Friday 13 May 2011

Review: The Orphanage


In a time where the American horror film industry seems to be overrun by formulaic gore-fests (Saws and Final Destinations, we’re looking at you) it is comforting to be surprised by an anonymous European entry every once in a while. The worthy candidate in this case is The Orphanage, original title El Orfanato, helmed by Spanish director Juan Antonio Bayona.

It is the story of Laura (an excellent Belén Rueda), a once homeless child who travels back to the orphanage she grew up in, with the intent of putting it back into business. Except as soon as she settles in with her family, her son Simòn begins speaking of mischievous invisible friends, particularly Tomàs, who has a penchant for unsettling masks. The question on Laura’s mind is the same as the viewer’s throughout the film: is Simòn just imagining things or is the house really haunted by the ghosts of past orphans?
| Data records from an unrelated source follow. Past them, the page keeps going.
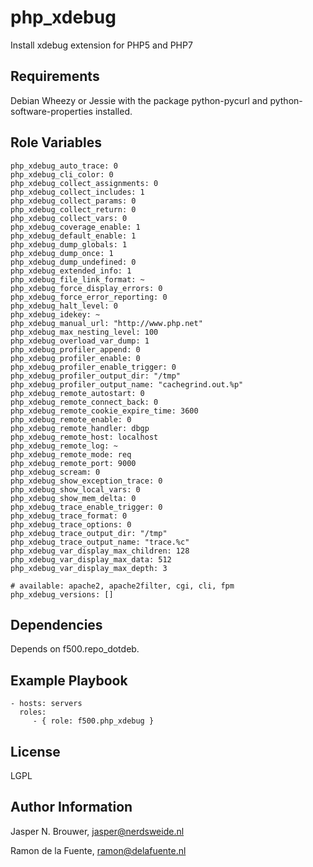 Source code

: php_xdebug
========

Install xdebug extension for PHP5 and PHP7

Requirements
------------

Debian Wheezy or Jessie with the package python-pycurl and python-software-properties installed.

Role Variables
--------------

    php_xdebug_auto_trace: 0
    php_xdebug_cli_color: 0
    php_xdebug_collect_assignments: 0
    php_xdebug_collect_includes: 1
    php_xdebug_collect_params: 0
    php_xdebug_collect_return: 0
    php_xdebug_collect_vars: 0
    php_xdebug_coverage_enable: 1
    php_xdebug_default_enable: 1
    php_xdebug_dump_globals: 1
    php_xdebug_dump_once: 1
    php_xdebug_dump_undefined: 0
    php_xdebug_extended_info: 1
    php_xdebug_file_link_format: ~
    php_xdebug_force_display_errors: 0
    php_xdebug_force_error_reporting: 0
    php_xdebug_halt_level: 0
    php_xdebug_idekey: ~
    php_xdebug_manual_url: "http://www.php.net"
    php_xdebug_max_nesting_level: 100
    php_xdebug_overload_var_dump: 1
    php_xdebug_profiler_append: 0
    php_xdebug_profiler_enable: 0
    php_xdebug_profiler_enable_trigger: 0
    php_xdebug_profiler_output_dir: "/tmp"
    php_xdebug_profiler_output_name: "cachegrind.out.%p"
    php_xdebug_remote_autostart: 0
    php_xdebug_remote_connect_back: 0
    php_xdebug_remote_cookie_expire_time: 3600
    php_xdebug_remote_enable: 0
    php_xdebug_remote_handler: dbgp
    php_xdebug_remote_host: localhost
    php_xdebug_remote_log: ~
    php_xdebug_remote_mode: req
    php_xdebug_remote_port: 9000
    php_xdebug_scream: 0
    php_xdebug_show_exception_trace: 0
    php_xdebug_show_local_vars: 0
    php_xdebug_show_mem_delta: 0
    php_xdebug_trace_enable_trigger: 0
    php_xdebug_trace_format: 0
    php_xdebug_trace_options: 0
    php_xdebug_trace_output_dir: "/tmp"
    php_xdebug_trace_output_name: "trace.%c"
    php_xdebug_var_display_max_children: 128
    php_xdebug_var_display_max_data: 512
    php_xdebug_var_display_max_depth: 3

    # available: apache2, apache2filter, cgi, cli, fpm
    php_xdebug_versions: []

Dependencies
------------

Depends on f500.repo_dotdeb.

Example Playbook
-------------------------

    - hosts: servers
      roles:
         - { role: f500.php_xdebug }

License
-------

LGPL

Author Information
------------------

Jasper N. Brouwer, jasper@nerdsweide.nl

Ramon de la Fuente, ramon@delafuente.nl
Bayona is a disciple of the Guillermo Del Toro school of shocks and shivers and therefore knows that the sound of a creaking floorboard can be ten times more unsettling than the sight of spilled organs. In fact The Orphanage’s key strength is suspense and atmosphere, two elements lacking greatly in anything offered recently by Eli Roth or Rob Zombie. Shots of dark, desolated corridors combined with heavy, unidentified footsteps are more than enough to affect your pulse. Sure, one could argue that what we are being offered has already been done countless times in the past, but at least Bayona is smart enough to draw inspiration from the right directors (Del Toro, Kubrick, Carpenter) and the right films (from old classics such as Don’t Look Now and The Haunting to the more recent Ringu and Batman Begins).

Nevertheless, he never overindulges in referencing his peers and does bring something of his own to the table, and with great results: a sequence displaying fine acting, a chilling soundtrack and shot entirely in night-vision proves to be the film’s stand-out moment. The Orphanage also benefits from a good script which focuses on effective themes, in particular the difficulties of parenting. Laura is no teenager whose superficiality justifies her terrifying experience, but a mother who is willing to go to unimaginable lengths in order to save her son’s life from supernatural forces. As a consequence she is a character you genuinely root for throughout the plot.

The overall result is nothing short of scary and unnerving, yet also somehow manages to move and engage the audience.